A new method for odor masking may provide the key. Dr. Warren works with an Illinois-based company called Belle Aire Creations that has developed technology to bind a chemical masking product with a distinctive odor, forming a larger molecule that is nonvolatile — meaning it will no longer escape from a surface and into the air.
“Nonenal would be a perfect candidate for this malodor masking technology,” Dr. Warren says. “But to my knowledge no one is asking for a product to counteract this smell. The market is not driving a need.”
It’s possible that the topic is too sensitive for an American company, Dr. Warren says.
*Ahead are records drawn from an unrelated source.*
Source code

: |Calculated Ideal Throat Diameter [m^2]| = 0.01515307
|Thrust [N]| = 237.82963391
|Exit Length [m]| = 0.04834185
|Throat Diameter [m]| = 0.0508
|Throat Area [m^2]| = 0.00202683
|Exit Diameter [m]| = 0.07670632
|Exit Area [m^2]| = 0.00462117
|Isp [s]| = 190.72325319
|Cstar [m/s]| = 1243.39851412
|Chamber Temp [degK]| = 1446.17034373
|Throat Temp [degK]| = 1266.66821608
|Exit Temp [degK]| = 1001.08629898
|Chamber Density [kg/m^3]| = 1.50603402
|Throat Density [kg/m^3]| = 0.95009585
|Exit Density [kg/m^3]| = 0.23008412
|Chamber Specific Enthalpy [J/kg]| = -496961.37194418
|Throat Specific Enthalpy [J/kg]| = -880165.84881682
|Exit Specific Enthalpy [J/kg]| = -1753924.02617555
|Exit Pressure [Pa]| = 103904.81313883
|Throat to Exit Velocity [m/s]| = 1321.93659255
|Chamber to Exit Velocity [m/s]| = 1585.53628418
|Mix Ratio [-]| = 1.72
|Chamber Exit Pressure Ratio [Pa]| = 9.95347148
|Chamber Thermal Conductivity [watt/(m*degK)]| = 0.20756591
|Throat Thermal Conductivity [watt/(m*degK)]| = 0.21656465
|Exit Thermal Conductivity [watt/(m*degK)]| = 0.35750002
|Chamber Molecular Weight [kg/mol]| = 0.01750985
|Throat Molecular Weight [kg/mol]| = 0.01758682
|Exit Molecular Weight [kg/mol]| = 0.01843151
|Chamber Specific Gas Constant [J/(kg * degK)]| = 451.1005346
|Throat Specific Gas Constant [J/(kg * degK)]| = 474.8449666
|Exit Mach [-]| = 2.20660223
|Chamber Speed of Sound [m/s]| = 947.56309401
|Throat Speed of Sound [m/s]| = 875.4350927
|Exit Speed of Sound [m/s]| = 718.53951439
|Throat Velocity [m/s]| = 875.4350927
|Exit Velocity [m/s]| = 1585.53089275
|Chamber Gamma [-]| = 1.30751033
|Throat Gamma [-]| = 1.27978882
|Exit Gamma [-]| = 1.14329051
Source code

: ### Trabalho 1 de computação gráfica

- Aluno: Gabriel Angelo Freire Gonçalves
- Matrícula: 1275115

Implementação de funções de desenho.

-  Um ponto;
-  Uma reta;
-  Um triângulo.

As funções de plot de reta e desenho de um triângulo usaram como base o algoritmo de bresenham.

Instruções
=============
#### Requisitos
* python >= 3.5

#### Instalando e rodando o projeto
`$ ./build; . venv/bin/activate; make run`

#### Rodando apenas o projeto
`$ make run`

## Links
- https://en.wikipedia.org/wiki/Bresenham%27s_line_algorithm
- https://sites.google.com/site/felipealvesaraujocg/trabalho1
The manufacturers of feminine hygiene spray have received complaints of sexism, so health and beauty corporations may be leery of provoking older consumers.
For now the best advice for combating age-related odor is simply to take care of yourself and your home: exercise, stay healthy and hydrated, eat clean food, open windows, launder clothing and sheets.
And don’t worry about it.
I recently stopped by the home of the friends who had stayed at my house to return a few things they’d forgotten. They made tea and as we talked I noticed the same funky, sweet strawberry smell. But in their homey, pillow-strewn living room, it did not bother me.
Context, I thought. In that respect, Dr. Lundstrom was right.
Ann Bauer is a Minneapolis-based essayist and playwright.